Task prompt: Search the material for the string "used" and copy each line where it occurs.

Supplied records:
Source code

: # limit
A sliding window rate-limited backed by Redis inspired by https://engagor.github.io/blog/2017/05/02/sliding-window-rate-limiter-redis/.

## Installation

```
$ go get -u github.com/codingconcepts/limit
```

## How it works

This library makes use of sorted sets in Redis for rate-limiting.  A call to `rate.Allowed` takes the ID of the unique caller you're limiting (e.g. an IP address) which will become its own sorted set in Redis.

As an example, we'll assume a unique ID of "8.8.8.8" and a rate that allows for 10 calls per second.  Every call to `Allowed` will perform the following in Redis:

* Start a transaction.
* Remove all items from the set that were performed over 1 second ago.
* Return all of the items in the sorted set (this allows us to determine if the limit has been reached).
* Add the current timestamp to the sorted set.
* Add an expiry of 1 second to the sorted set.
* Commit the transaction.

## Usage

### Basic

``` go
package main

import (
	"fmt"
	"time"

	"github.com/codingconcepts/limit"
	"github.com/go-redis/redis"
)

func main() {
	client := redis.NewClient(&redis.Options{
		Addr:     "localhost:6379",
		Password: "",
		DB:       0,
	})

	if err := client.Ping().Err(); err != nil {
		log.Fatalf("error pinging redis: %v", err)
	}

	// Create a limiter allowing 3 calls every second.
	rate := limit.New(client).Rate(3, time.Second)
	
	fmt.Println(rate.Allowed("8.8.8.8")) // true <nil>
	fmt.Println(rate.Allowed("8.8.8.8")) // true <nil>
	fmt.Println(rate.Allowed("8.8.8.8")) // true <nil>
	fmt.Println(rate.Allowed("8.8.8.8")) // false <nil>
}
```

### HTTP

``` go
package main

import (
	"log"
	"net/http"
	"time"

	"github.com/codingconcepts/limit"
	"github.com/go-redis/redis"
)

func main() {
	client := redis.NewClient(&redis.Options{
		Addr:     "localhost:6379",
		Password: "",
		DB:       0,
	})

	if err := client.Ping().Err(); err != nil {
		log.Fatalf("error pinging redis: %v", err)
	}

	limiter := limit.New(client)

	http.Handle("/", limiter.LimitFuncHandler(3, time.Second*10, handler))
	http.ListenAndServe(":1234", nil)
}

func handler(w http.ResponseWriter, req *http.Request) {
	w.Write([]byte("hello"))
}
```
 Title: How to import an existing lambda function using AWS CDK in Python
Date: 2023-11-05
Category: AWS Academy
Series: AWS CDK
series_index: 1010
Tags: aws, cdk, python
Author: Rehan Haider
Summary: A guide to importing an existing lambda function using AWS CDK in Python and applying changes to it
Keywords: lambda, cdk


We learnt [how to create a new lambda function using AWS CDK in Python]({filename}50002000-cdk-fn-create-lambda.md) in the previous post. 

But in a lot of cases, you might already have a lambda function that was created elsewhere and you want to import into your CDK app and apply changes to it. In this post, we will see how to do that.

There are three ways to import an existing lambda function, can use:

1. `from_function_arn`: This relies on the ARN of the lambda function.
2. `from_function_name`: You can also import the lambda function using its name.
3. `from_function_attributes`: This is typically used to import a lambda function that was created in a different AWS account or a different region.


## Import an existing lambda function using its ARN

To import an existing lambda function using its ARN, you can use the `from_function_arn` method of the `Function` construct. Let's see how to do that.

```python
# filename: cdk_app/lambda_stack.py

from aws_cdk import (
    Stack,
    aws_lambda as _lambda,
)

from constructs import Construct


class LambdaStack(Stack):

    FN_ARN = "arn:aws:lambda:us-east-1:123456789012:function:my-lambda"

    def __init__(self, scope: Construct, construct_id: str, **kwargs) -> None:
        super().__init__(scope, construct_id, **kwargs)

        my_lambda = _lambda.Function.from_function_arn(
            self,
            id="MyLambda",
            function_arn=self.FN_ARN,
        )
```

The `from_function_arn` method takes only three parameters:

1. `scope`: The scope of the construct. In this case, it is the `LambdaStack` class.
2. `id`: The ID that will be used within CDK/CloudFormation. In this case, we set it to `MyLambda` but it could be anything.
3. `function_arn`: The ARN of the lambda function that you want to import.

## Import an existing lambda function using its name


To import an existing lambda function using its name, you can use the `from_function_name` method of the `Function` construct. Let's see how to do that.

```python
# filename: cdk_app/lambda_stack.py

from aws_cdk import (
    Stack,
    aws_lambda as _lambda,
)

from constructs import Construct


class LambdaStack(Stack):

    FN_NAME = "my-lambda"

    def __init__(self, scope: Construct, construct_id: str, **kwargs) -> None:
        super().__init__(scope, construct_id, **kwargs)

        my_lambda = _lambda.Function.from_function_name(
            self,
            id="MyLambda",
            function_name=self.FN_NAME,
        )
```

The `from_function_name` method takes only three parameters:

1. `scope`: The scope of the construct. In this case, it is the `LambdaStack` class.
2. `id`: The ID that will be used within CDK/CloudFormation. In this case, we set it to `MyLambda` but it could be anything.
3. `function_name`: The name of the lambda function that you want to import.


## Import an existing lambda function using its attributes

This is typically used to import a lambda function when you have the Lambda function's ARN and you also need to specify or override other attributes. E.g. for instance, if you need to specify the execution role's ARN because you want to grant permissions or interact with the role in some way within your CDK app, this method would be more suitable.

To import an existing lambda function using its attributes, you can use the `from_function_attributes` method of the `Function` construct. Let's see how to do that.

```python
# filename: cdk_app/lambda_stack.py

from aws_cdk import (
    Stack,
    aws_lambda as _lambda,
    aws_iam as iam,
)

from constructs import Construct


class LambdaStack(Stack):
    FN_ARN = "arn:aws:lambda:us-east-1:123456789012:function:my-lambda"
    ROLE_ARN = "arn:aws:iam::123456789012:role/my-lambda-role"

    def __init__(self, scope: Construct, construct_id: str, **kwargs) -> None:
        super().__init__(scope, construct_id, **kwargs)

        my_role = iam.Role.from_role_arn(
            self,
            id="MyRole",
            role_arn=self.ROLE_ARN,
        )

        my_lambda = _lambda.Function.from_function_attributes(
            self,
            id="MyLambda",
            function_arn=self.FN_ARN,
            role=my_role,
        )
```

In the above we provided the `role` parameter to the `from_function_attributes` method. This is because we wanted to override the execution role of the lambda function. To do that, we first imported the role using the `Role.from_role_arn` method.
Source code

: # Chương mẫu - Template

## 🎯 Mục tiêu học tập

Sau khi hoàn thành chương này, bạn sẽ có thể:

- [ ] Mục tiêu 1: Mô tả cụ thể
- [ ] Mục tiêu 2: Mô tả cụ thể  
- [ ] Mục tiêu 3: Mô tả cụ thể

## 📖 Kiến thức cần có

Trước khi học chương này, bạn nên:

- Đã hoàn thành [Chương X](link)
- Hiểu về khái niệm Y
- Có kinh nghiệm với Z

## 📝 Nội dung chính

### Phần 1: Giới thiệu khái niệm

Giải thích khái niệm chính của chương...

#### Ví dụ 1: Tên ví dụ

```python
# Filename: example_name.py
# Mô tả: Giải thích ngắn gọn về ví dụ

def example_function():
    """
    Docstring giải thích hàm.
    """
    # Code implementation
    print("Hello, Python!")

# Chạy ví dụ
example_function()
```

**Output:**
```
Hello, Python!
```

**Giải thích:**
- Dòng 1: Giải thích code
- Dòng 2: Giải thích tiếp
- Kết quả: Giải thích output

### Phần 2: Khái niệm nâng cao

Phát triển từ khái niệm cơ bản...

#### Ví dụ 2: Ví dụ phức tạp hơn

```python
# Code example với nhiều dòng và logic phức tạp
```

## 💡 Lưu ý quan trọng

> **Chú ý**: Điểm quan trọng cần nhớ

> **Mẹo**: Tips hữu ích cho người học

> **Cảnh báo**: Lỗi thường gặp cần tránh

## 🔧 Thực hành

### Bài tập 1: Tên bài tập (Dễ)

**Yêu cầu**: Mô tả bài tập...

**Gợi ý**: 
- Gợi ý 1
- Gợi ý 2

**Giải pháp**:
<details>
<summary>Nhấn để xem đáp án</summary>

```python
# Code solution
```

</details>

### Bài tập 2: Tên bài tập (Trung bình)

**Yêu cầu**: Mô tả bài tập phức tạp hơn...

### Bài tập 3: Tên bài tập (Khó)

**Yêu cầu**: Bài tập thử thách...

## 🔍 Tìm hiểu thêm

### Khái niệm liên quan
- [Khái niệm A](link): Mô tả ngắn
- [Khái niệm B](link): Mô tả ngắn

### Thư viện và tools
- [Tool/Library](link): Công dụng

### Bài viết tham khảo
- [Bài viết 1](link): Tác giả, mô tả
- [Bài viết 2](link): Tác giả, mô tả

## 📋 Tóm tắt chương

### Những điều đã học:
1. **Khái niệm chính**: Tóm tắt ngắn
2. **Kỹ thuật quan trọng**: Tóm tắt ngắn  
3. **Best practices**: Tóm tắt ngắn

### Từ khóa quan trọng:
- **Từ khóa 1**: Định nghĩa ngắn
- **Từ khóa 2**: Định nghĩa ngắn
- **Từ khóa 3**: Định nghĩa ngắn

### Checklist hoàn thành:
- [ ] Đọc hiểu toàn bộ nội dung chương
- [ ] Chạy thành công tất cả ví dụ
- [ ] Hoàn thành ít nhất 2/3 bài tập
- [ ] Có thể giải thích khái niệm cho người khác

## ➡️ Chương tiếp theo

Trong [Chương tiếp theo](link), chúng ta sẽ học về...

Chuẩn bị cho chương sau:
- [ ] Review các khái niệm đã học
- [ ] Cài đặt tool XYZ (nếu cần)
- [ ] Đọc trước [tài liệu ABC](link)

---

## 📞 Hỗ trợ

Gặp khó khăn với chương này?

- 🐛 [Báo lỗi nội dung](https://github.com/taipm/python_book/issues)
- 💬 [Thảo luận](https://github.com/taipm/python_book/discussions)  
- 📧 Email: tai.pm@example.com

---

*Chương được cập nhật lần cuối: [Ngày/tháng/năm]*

Task answer:
3. `from_function_attributes`: This is typically used to import a lambda function that was created in a different AWS account or a different region.
2. `id`: The ID that will be used within CDK/CloudFormation. In this case, we set it to `MyLambda` but it could be anything.
2. `id`: The ID that will be used within CDK/CloudFormation. In this case, we set it to `MyLambda` but it could be anything.
This is typically used to import a lambda function when you have the Lambda function's ARN and you also need to specify or override other attributes. E.g. for instance, if you need to specify the execution role's ARN because you want to grant permissions or interact with the role in some way within your CDK app, this method would be more suitable.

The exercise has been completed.